EXERCISE DESCRIPTION: Find the line that contains "2. Analysis of supplier limitations". Then set down that line and all the lines after it, to the end of the records, exactly and with nothing added.
··········
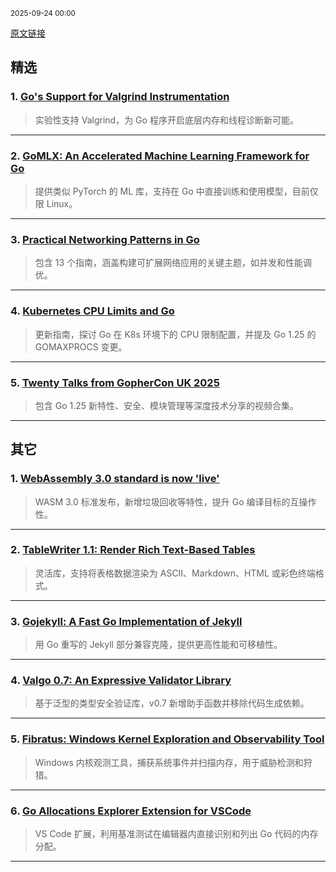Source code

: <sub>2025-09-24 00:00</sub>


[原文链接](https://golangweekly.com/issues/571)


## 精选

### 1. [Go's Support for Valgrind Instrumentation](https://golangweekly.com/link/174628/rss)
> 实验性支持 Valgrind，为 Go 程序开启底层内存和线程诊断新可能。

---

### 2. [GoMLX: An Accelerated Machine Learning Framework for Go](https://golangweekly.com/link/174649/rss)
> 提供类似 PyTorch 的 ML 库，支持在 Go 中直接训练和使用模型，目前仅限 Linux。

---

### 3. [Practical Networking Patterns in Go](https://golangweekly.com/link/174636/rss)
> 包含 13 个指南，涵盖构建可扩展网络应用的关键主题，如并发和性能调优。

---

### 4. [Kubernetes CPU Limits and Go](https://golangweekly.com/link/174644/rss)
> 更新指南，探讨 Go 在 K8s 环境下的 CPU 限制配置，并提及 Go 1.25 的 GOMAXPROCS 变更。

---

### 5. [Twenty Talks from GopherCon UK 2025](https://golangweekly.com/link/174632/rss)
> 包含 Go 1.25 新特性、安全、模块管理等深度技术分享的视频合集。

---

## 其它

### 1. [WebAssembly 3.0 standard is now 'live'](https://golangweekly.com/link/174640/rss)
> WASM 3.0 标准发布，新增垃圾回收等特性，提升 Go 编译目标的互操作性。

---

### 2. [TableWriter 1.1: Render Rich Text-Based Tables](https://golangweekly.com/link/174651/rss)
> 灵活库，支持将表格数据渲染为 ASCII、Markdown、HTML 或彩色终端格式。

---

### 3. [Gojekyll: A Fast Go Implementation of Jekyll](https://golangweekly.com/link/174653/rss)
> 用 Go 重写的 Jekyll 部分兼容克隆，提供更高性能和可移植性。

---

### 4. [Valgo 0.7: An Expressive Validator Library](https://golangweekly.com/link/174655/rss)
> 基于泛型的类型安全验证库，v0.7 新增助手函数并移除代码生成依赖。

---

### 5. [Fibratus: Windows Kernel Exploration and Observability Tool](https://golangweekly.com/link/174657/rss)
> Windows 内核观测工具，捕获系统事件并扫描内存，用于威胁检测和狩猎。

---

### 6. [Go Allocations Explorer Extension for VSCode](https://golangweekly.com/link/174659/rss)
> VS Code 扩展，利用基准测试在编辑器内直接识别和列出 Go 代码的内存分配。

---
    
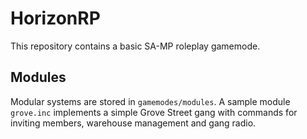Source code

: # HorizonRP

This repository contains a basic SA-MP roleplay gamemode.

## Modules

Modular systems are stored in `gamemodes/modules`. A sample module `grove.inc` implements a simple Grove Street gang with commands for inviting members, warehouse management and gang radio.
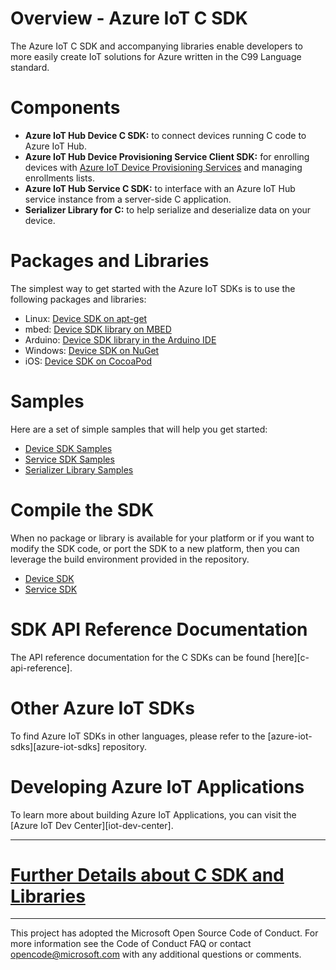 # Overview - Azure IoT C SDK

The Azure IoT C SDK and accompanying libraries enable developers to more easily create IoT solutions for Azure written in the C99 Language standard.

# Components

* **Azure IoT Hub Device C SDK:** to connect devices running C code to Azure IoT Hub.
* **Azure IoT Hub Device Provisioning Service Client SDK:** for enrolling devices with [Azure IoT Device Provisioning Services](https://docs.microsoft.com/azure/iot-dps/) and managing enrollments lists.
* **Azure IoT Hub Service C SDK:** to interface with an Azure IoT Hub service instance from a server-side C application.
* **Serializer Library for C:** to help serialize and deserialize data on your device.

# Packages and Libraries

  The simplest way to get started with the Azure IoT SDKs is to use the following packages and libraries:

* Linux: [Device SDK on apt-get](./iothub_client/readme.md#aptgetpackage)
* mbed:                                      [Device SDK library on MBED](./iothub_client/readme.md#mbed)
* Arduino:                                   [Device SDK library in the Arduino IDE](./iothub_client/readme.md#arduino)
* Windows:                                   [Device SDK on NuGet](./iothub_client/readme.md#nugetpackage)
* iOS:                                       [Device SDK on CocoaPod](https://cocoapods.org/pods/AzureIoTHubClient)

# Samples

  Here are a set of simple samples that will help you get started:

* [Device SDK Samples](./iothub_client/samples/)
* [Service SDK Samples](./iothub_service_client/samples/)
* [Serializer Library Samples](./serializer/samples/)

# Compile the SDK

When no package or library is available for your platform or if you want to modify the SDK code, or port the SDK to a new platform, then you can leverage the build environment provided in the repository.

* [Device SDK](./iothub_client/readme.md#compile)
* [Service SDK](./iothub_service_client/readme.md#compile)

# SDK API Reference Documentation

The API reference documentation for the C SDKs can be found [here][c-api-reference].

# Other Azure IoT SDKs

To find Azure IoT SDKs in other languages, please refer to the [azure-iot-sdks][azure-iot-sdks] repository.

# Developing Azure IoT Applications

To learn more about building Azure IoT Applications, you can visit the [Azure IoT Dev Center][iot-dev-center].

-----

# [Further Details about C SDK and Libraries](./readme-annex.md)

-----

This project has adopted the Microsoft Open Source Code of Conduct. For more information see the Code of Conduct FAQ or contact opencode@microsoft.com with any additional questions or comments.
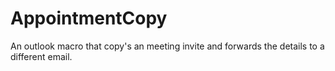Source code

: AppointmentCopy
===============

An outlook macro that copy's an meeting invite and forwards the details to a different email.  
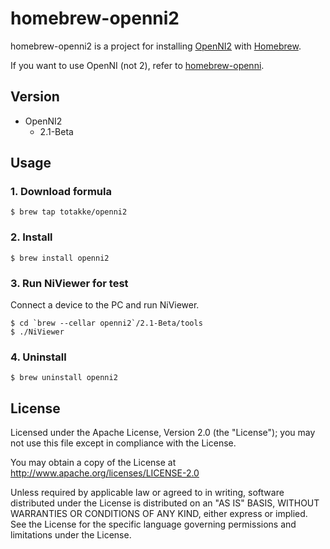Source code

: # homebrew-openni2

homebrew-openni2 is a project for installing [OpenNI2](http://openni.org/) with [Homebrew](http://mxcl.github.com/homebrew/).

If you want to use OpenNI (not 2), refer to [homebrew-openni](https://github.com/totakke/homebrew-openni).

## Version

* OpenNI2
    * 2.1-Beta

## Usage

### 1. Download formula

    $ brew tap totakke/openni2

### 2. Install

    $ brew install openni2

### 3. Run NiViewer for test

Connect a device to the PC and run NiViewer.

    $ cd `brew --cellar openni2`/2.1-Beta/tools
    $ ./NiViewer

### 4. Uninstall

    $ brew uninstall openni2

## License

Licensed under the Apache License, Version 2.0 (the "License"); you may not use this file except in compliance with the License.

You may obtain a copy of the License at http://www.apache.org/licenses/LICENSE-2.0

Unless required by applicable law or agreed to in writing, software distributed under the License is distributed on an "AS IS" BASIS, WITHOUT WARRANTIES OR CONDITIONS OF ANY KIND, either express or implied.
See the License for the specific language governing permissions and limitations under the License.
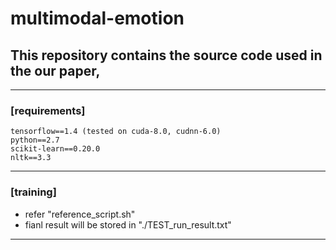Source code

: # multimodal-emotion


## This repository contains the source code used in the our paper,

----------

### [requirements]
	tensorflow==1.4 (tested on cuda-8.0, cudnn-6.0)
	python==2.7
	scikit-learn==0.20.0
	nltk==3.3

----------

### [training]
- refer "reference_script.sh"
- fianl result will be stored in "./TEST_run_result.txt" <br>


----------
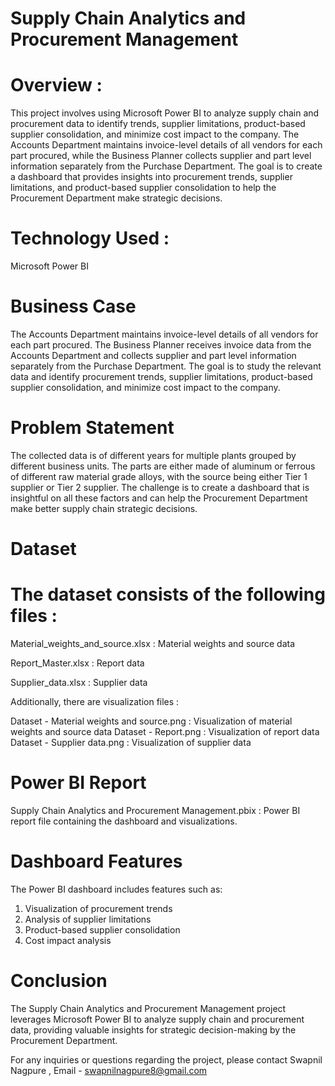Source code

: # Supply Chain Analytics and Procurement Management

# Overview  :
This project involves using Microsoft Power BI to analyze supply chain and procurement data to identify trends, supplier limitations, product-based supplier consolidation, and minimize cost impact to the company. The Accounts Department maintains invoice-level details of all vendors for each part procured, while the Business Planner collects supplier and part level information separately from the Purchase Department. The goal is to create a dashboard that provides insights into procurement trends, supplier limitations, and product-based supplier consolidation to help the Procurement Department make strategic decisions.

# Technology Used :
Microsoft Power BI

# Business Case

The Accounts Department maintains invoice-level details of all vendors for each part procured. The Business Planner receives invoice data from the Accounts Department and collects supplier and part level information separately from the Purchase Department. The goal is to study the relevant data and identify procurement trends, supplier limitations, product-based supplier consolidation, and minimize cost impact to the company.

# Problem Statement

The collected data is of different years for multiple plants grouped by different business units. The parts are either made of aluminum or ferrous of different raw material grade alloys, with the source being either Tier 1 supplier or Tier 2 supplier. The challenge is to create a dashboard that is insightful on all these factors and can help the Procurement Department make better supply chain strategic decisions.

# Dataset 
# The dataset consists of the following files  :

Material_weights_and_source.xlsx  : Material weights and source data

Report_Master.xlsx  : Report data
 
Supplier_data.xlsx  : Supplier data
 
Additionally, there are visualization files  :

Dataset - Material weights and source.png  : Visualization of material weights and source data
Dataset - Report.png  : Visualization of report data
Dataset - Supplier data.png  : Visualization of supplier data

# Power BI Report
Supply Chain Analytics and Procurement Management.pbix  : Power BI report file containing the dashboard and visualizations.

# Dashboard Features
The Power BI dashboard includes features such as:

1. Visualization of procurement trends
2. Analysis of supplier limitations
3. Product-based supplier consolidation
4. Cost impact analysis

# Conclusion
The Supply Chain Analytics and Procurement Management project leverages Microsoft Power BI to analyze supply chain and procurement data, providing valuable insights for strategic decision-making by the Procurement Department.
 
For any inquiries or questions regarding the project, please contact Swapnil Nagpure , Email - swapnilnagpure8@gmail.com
··········
EXPECTED ANSWER:
2. Analysis of supplier limitations
3. Product-based supplier consolidation
4. Cost impact analysis

# Conclusion
The Supply Chain Analytics and Procurement Management project leverages Microsoft Power BI to analyze supply chain and procurement data, providing valuable insights for strategic decision-making by the Procurement Department.
 
For any inquiries or questions regarding the project, please contact Swapnil Nagpure , Email - swapnilnagpure8@gmail.com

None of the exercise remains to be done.